HTTP Protocol Overview
The HTTP Protocol itself is an Application layer protocol – that is, it essentially sits “on top” of an underlying network-level protocol such as the Transmission Control Protocol (TCP). HTTP is human-readable and extensible, which makes the protocol extremely easy to extend and to experiment with. New functionality can be introduced simply by establishing an agreement between a client and a server and specifying new “headers” – these will enable the client and server to pass additional information along with the request or the response. The payload content (ie: raw HTML) is sent in the “message body”.
Both HTTP requests and responses share a similar structure and are composed of:
- A start-line that describes the requests to be performed, or its status that is a success or a failure. This start-line is always a single line.
- An optional set of HTTP headers specifying the request, or describing the body included in the message.
- A blank line indicating that all meta-information for the request has been sent.

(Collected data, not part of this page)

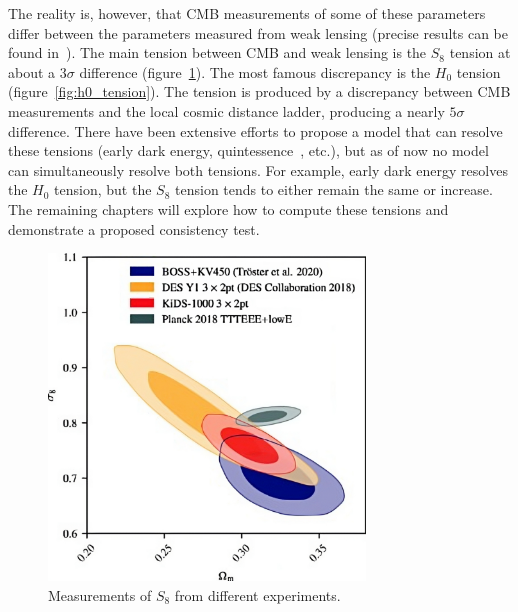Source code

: The reality is, however, that CMB measurements of some of these parameters differ between the parameters measured from weak lensing (precise results can be found in~\cite{amon_dark_2022,noauthor_planck_2018,planck_collaboration_planck_2020}). The main tension between CMB and weak lensing is the $S_8$ tension at about a $3\sigma$ difference (figure~\ref{fig:s8_tension}). The most famous discrepancy is the $H_0$ tension (figure~\ref{fig:h0_tension}). The tension is produced by a discrepancy between CMB measurements and the local cosmic distance ladder, producing a nearly $5\sigma$ difference.  There have been extensive efforts to propose a model that can resolve these tensions (early dark energy\cite{kamionkowski_hubble_2022}, quintessence~\cite{tsujikawa_quintessence_2013}, etc.), but as of now no model can simultaneously resolve both tensions. For example, early dark energy resolves the $H_0$ tension, but the $S_8$ tension tends to either remain the same or increase. The remaining chapters will explore how to compute these tensions and demonstrate a proposed consistency test.
\begin{figure}[ht]
	\centering
	\includegraphics[width=0.75\textwidth]{plots/s8_tension_4x.jpeg}
	\caption{Measurements of $S_8$ from different experiments.}
	\label{fig:s8_tension}
\end{figure}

- An optional body that contains data associated with the request (like the content of an HTML form), or the document associated with a response. The presence of the body and its size is defined by the start-line and the HTTP headers.

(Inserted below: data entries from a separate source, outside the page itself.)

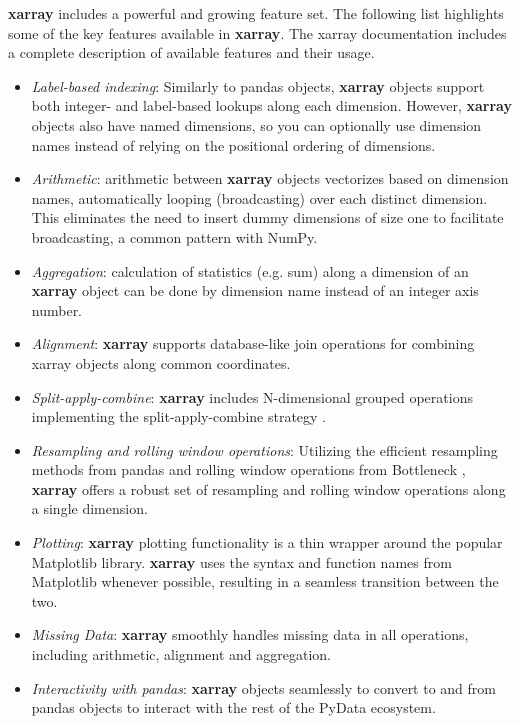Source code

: \documentclass{jors}
\begin{document}
\textbf{xarray} includes a powerful and growing feature set.
The following list highlights some of the key features available in \textbf{xarray}.
The xarray documentation \citep{xarray_docs} includes a complete description of available features and their usage.

\begin{itemize}
	\item \textit{Label-based indexing}: Similarly to pandas objects, \textbf{xarray} objects support both integer- and label-based lookups along each dimension.
	However, \textbf{xarray} objects also have named dimensions, so you can optionally use dimension names instead of relying on the positional ordering of dimensions.
	\item \textit{Arithmetic}: arithmetic between \textbf{xarray} objects vectorizes based on dimension names, automatically looping (broadcasting) over each distinct dimension. This eliminates the need to insert dummy dimensions of size one to facilitate broadcasting, a common pattern with NumPy.
	\item \textit{Aggregation}: calculation of statistics (e.g. sum) along a dimension of an \textbf{xarray} object can be done by dimension name instead of an integer axis number.
	\item \textit{Alignment}: \textbf{xarray} supports database-like join operations for combining xarray objects along common coordinates.
	\item \textit{Split-apply-combine}: \textbf{xarray} includes N-dimensional grouped operations implementing the split-apply-combine strategy \citep{wickham_2011}.
	\item \textit{Resampling and rolling window operations}: Utilizing the efficient resampling methods from pandas and rolling window operations from Bottleneck \citep{Bottleneck}, \textbf{xarray} offers a robust set of resampling and rolling window operations along a single dimension.
	\item \textit{Plotting}: \textbf{xarray} plotting functionality is a thin wrapper around the popular Matplotlib library.
	\textbf{xarray} uses the syntax and function names from Matplotlib whenever possible, resulting in a seamless transition between the two.
	\item \textit{Missing Data}: \textbf{xarray} smoothly handles missing data in all operations, including arithmetic, alignment and aggregation.
	\item \textit{Interactivity with pandas}: \textbf{xarray} objects seamlessly to convert to and from pandas objects to interact with the rest of the PyData ecosystem.

\end{itemize}
\end{document}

(https://developer.mozilla.org/en-US/docs/Web/HTTP/Messages)
HTTP Requests
Start line
HTTP requests are messages sent by the client to initiate an action on the server. Their start-line contains of three elements:
An HTTP method that describes the action to be performed:
Method Description GET The GET method is used to retrieve information from a specified URI (Universal Resource Identifier) and is assumed to be a safe, repeatable operation by browsers, caches and other HTTP aware components. This means that the operation must have no side effects and GET requests can be re-issued without worrying about the consequences. POST The POST method requests that the target resource process the representation enclosed in the request according to the resource’s own specific semantics. For example, POST is used for the following functions (among others): - Providing a block of data, such as the fields entered into an HTML form, to a data-handling process
- Posting a message to a bulletin board, newsgroup, mailing list, blog, or similar group of articles
- Creating a new resource that has yet to be identified by the origin server.
- Appending data to a resource’s existing representation(s).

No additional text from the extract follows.